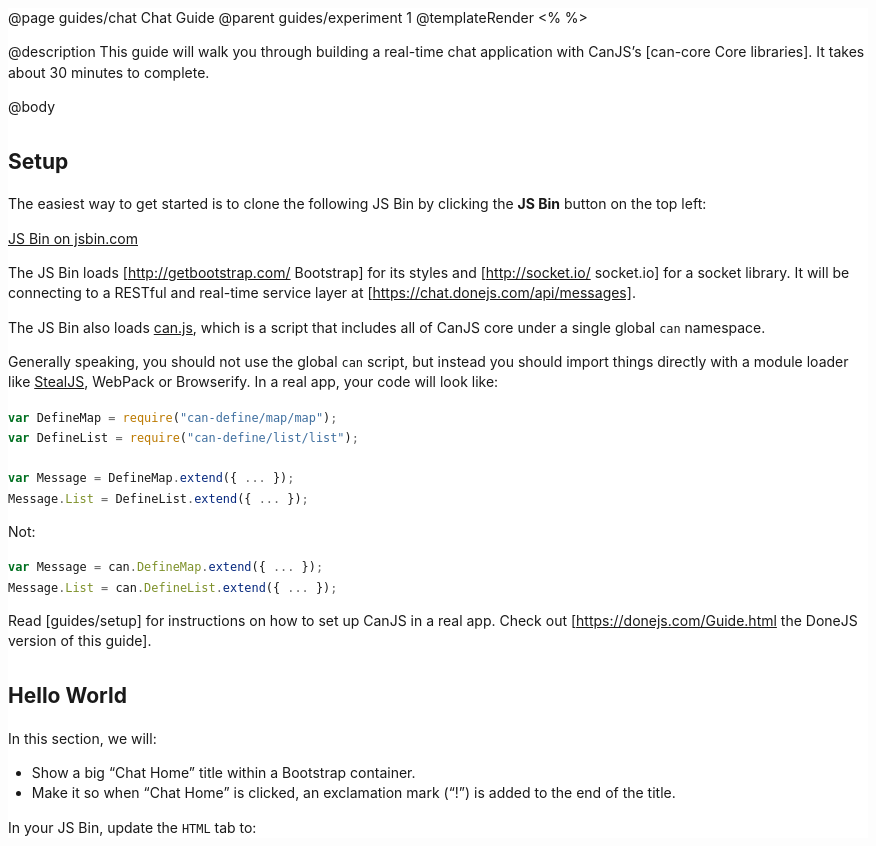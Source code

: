 @page guides/chat Chat Guide
@parent guides/experiment 1
@templateRender <% %>

@description This guide will walk you through building a real-time chat application with CanJS’s
[can-core Core libraries].  It takes about 30 minutes to complete.

@body

## Setup

The easiest way to get started is to clone the following JS&nbsp;Bin by clicking the __JS&nbsp;Bin__ button on the top left:

<a class="jsbin-embed" href="//jsbin.com/weganur/1/edit?html,output">JS Bin on jsbin.com</a>

The JS Bin loads [http://getbootstrap.com/ Bootstrap] for its styles and [http://socket.io/ socket.io] for a socket
library.  It will be connecting to a RESTful and real-time service layer at [https://chat.donejs.com/api/messages].

The JS Bin also loads [can.js](https://unpkg.com/can/dist/global/can.js), which is a script that includes all of CanJS core under a
single global `can` namespace.

Generally speaking, you should not use the global `can` script, but instead you
should import things directly with a module loader like [StealJS](http://stealjs.com),
WebPack or Browserify.  In a real app, your code will look like:

```js
var DefineMap = require("can-define/map/map");
var DefineList = require("can-define/list/list");

var Message = DefineMap.extend({ ... });
Message.List = DefineList.extend({ ... });
```

Not:

```js
var Message = can.DefineMap.extend({ ... });
Message.List = can.DefineList.extend({ ... });
```

Read [guides/setup] for instructions on how to set up CanJS in a real app.
Check out [https://donejs.com/Guide.html the DoneJS version of this guide].



## Hello World

In this section, we will:

 - Show a big “Chat Home” title within a Bootstrap container.
 - Make it so when “Chat Home” is clicked, an exclamation mark (“!”) is added to the end of the title.

In your JS Bin, update the `HTML` tab to:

• [Work item]
Leave the images out and give the rest of the data again exactly.

• [Reply]
Source code

: @page guides/chat Chat Guide
@parent guides/experiment 1
@templateRender <% %>

@description This guide will walk you through building a real-time chat application with CanJS’s
[can-core Core libraries].  It takes about 30 minutes to complete.

@body

## Setup

The easiest way to get started is to clone the following JS&nbsp;Bin by clicking the __JS&nbsp;Bin__ button on the top left:

<a class="jsbin-embed" href="//jsbin.com/weganur/1/edit?html,output">JS Bin on jsbin.com</a>

The JS Bin loads [http://getbootstrap.com/ Bootstrap] for its styles and [http://socket.io/ socket.io] for a socket
library.  It will be connecting to a RESTful and real-time service layer at [https://chat.donejs.com/api/messages].

The JS Bin also loads [can.js](https://unpkg.com/can/dist/global/can.js), which is a script that includes all of CanJS core under a
single global `can` namespace.

Generally speaking, you should not use the global `can` script, but instead you
should import things directly with a module loader like [StealJS](http://stealjs.com),
WebPack or Browserify.  In a real app, your code will look like:

```js
var DefineMap = require("can-define/map/map");
var DefineList = require("can-define/list/list");

var Message = DefineMap.extend({ ... });
Message.List = DefineList.extend({ ... });
```

Not:

```js
var Message = can.DefineMap.extend({ ... });
Message.List = can.DefineList.extend({ ... });
```

Read [guides/setup] for instructions on how to set up CanJS in a real app.
Check out [https://donejs.com/Guide.html the DoneJS version of this guide].



## Hello World

In this section, we will:

 - Show a big “Chat Home” title within a Bootstrap container.
 - Make it so when “Chat Home” is clicked, an exclamation mark (“!”) is added to the end of the title.

In your JS Bin, update the `HTML` tab to:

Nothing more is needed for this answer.